Will the “demilitarized state” red line Prime Minister Binyamin Netanyahu
introduced in his 14 June speech at the Begin-Sadat Center at Bar-Ilan
University suffer the same fate as the Palestinian Charter amendment red
line in his previous administration?

Back on October 23, 1998 when Netanyahu signed the Wye River Memorandum,
his team crowed that they had succeeded to explicitly require the
Palestinians to go through the formal procedures of amending the Palestinian
Charter so that it would no longer call for Israel’s destruction.

Nothing would go forward, they promised, until the Charter was amended.

Less than two months after Wye Netanyahu did something worse than drop the
requirement. Facing increasing pressure from America and in order to avoid
a confrontation with President Clinton, Netanyahu decided to accept the lie
that the December 14, 1998 Clinton-Arafat Gaza photo op hand-wave
constituted amending the Charter.

Here is how Netanyahu’s Office put it in a 2 February 1999 review: “On
December 14, 1998, in the presence of President Clinton, the PNC and other
bodies reaffirmed Chairman Arafat’s letter by a show of hands.The PA
fulfilled its Wye agreement obligation regarding the Palestinian Charter.”
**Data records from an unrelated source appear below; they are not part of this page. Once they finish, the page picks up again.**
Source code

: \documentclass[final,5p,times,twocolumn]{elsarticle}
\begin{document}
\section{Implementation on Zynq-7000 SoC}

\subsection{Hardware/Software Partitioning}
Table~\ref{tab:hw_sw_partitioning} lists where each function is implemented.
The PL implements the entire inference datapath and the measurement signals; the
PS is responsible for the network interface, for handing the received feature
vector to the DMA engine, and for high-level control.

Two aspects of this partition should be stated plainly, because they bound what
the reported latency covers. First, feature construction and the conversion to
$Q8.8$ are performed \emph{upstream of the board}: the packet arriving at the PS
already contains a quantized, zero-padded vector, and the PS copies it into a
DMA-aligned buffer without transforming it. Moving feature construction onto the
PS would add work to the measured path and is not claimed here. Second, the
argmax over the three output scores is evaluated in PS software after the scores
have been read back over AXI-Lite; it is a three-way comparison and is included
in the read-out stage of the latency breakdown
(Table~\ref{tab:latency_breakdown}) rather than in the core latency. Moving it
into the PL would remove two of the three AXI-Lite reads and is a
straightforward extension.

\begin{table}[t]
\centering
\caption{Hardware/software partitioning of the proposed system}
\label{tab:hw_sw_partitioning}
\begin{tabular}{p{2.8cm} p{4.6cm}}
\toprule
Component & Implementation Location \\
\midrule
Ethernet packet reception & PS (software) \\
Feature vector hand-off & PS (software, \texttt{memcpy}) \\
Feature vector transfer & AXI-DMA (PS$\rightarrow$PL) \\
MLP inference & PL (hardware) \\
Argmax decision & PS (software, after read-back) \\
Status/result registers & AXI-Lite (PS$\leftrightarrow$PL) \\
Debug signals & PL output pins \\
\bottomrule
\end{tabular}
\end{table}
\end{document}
A bald-faced lie since the “show of hands” had nothing to do with the
procedures required to amend the Charter.

To this day the Charter remains unchanged.
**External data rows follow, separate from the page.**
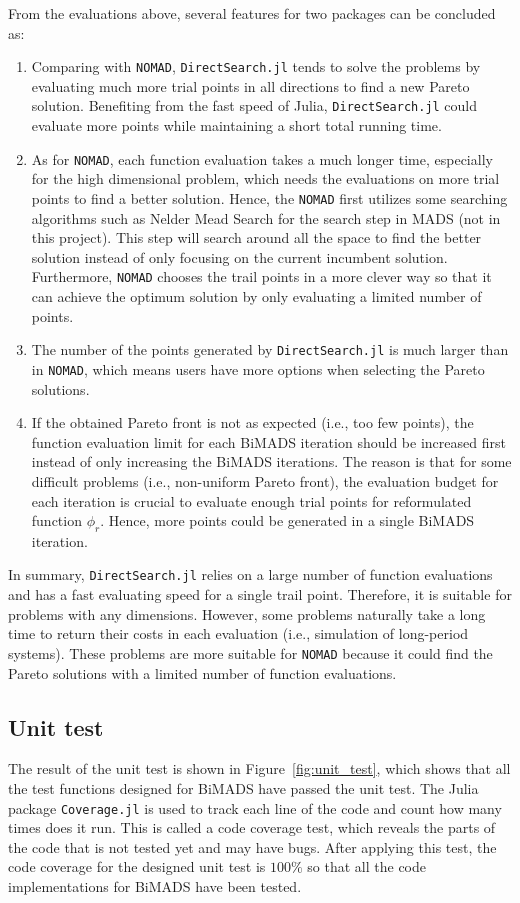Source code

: \documentclass[11pt,oneside,onecolumn,openright]{article}
\begin{document}
From the evaluations above, several features for two packages can be concluded as:
\begin{enumerate}
  \item Comparing with \verb|NOMAD|, \verb|DirectSearch.jl| tends to solve the problems by evaluating much more trial points in all directions to find a new Pareto solution. Benefiting from the fast speed of Julia, \verb|DirectSearch.jl| could evaluate more points while maintaining a short total running time. 
  \item As for \verb|NOMAD|, each function evaluation takes a much longer time, especially for the high dimensional problem, which needs the evaluations on more trial points to find a better solution. Hence, the \verb|NOMAD| first utilizes some searching algorithms such as Nelder Mead Search for the search step in MADS (not in this project). This step will search around all the space to find the better solution instead of only focusing on the current incumbent solution. Furthermore, \verb|NOMAD| chooses the trail points in a more clever way so that it can achieve the optimum solution by only evaluating a limited number of points.
  \item The number of the points generated by \verb|DirectSearch.jl| is much larger than in \verb|NOMAD|, which means users have more options when selecting the Pareto solutions. 
  \item If the obtained Pareto front is not as expected (i.e., too few points), the function evaluation limit for each BiMADS iteration should be increased first instead of only increasing the BiMADS iterations. The reason is that for some difficult problems (i.e., non-uniform Pareto front), the evaluation budget for each iteration is crucial to evaluate enough trial points for reformulated function $\phi_r$. Hence, more points could be generated in a single BiMADS iteration.
\end{enumerate}

In summary, \verb|DirectSearch.jl| relies on a large number of function evaluations and has a fast evaluating speed for a single trail point. Therefore, it is suitable for problems with any dimensions. However, some problems naturally take a long time to return their costs in each evaluation (i.e., simulation of long-period systems). These problems are more suitable for \verb|NOMAD| because it could find the Pareto solutions with a limited number of function evaluations.

\subsection{Unit test}
The result of the unit test is shown in Figure~\ref{fig:unit_test}, which shows that all the test functions designed for BiMADS have passed the unit test. The Julia package \verb|Coverage.jl| is used to track each line of the code and count how many times does it run. This is called a code coverage test, which reveals the parts of the code that is not tested yet and may have bugs. After applying this test, the code coverage for the designed unit test is $100\%$ so that all the code implementations for BiMADS have been tested.
\end{document}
“The Palestinian national charter has not been amended until now. It was
said that some articles are no longer effective, but they were not changed.”
Farouk Kaddoumi, the PLO’s “foreign minister,” interviewed in the Jordanian
Al-Arab April 22 2004 (as quoted by.Khaled Abu Toameh – The Jerusalem
Post – same day).
Will Netanyahu, under pressure, also cut corners with the “demilitarized
state” red line?

So far there is no indication as to what is actually meant by either
“demilitarized state” nor the mechanisms for monitoring and enforcing

Netanyahu talks of a “demilitarized state” while U.S. General Dayton builds
an ever expanding Palestinian army and Egypt lobbies – with the
encouragement of Washington – for the deployments of foreign Arab armies
inside the Gaza Strip.

Netanyahu seems to want international involvement in the mechanisms –
apparently ignoring the painful and all too often learned lesson that the
determination of Arab violations is more a question of the national agendas
and interests of the foreign observers than the reality on the ground.

There are those that argue that Palestinian intransigence can be counted on
to keep all this irrelevant since they will never come close to final status
terms that are acceptable to Israel.

But that could be a very dangerous assumption.

The Arabs could still surprise Israel and seize the opportunity created by
an American president who is clearly determined not to let reality interfere
with his shoving his agenda down Israel’s throat.

And in the absence of more substance in the Netanyahu team’s public
discourse of the “demilitarized state” issue, don’t be surprised if – under
American pressure – all that remains is the appointment of an American
compliance monitoring group/

A monitoring group that will always, of course, report the truth.

That is – unless the truth doesn’t serve American interests.


  1. One cannot expect Netanyahu to a greater champion for the land of Israel than the people themselves.
    Likkud condoned the Saudi peace plan in its americanized guise, the Road Map. Likkud’s senior partner Yisrael Beytnu’s platform calls for partition as a means to keeping the jewish majority while disposing o unwanted Arab occupied land. As for the other coalition parties, they all condone the partition plan in one way or another. The only party unwilling to foster any kind of partition hardly passed under the bar, and is firmly ensconced in the opposition ranks. That being the case why shouldn’t Netayahu give the people what they want which is a terrorist state living along side the jewish state, and prosecuting a war of attrition till the Jews cave in? Not even the massacres perpetrated by the PA for eight long years, 1994-2002 did not compell the people to demand an end to the Arab occupation of the Land of Israel. A cold analysis of the facts leads to the conclusion that only a massive casualty toll concentrated in the costal region where the majority of Jews live might cause the seismic shift away from the partition plan. Apparently Netanyahu has realized Sharon’ mistake of a premature, limited operation that puts a temporary cap on terror but does nothing alleviate the main problem: The Arab occupation. This’ a least is Benny Morris’ analysis, already in 2004.